Among the entries, find the lines with the string "this" and copy them.

[Start of section]

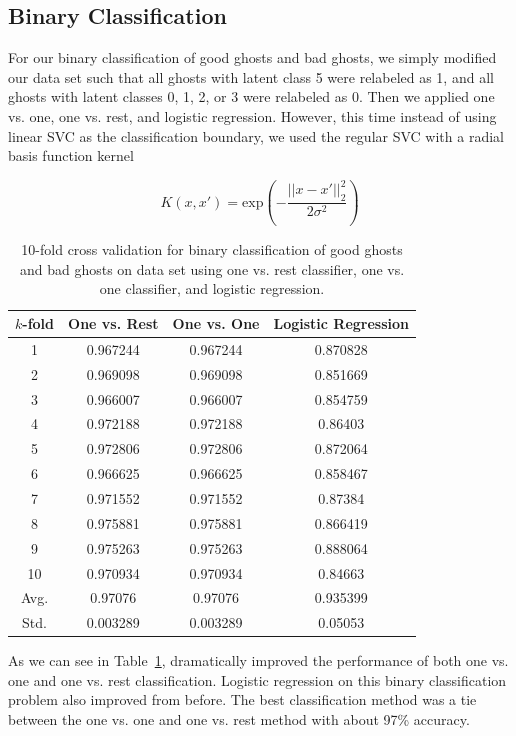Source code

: \documentclass[11pt]{amsart}
\begin{document}
\subsection{Binary Classification}

For our binary classification of good ghosts and bad ghosts, we simply modified our data set such that all ghosts with latent class 5 were relabeled as 1, and all ghosts with latent classes 0, 1, 2, or 3 were relabeled as 0. Then we applied one vs. one, one vs. rest, and logistic regression. However, this time instead of using linear SVC as the classification boundary, we used the regular SVC with a radial basis function kernel

$$ K(x,x') = \text{exp}\left(-\frac{|| x - x' ||_2^2}{2\sigma^2}\right) $$

\begin{table}[b]
\caption{10-fold cross validation for binary classification of good ghosts and bad ghosts on data set using one vs. rest classifier, one vs. one classifier, and logistic regression.}
\centering
\begin{tabular}{c  c  c  c}
\hline \hline [0.5ex]
$k$-fold & One vs. Rest & One vs. One & Logistic Regression \\ [0.5ex]
\hline
1 & 0.967244 & 0.967244 & 0.870828 \\
2 & 0.969098 & 0.969098 & 0.851669 \\
3 & 0.966007 & 0.966007 & 0.854759 \\
4 & 0.972188 & 0.972188 & 0.86403 \\
5 & 0.972806 & 0.972806 & 0.872064 \\
6 & 0.966625 & 0.966625 & 0.858467 \\
7 & 0.971552 & 0.971552 & 0.87384 \\
8 & 0.975881 & 0.975881 & 0.866419 \\
9 & 0.975263 & 0.975263 & 0.888064 \\
10 & 0.970934 & 0.970934 & 0.84663 \\
\hline
Avg. & 0.97076 & 0.97076 & 0.935399 \\
Std. & 0.003289 & 0.003289 & 0.05053 \\
\hline
\end{tabular}
\label{table:binary}
\end{table}

As we can see in Table~\ref{table:binary}, dramatically improved the performance of both one vs. one and one vs. rest classification. Logistic regression on this binary classification problem also improved from before. The best classification method was a tie between the one vs. one and one vs. rest method with about 97\% accuracy.
\end{document}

[End of section]

# [FINAL ANSWER]
For our binary classification of good ghosts and bad ghosts, we simply modified our data set such that all ghosts with latent class 5 were relabeled as 1, and all ghosts with latent classes 0, 1, 2, or 3 were relabeled as 0. Then we applied one vs. one, one vs. rest, and logistic regression. However, this time instead of using linear SVC as the classification boundary, we used the regular SVC with a radial basis function kernel
As we can see in Table~\ref{table:binary}, dramatically improved the performance of both one vs. one and one vs. rest classification. Logistic regression on this binary classification problem also improved from before. The best classification method was a tie between the one vs. one and one vs. rest method with about 97\% accuracy.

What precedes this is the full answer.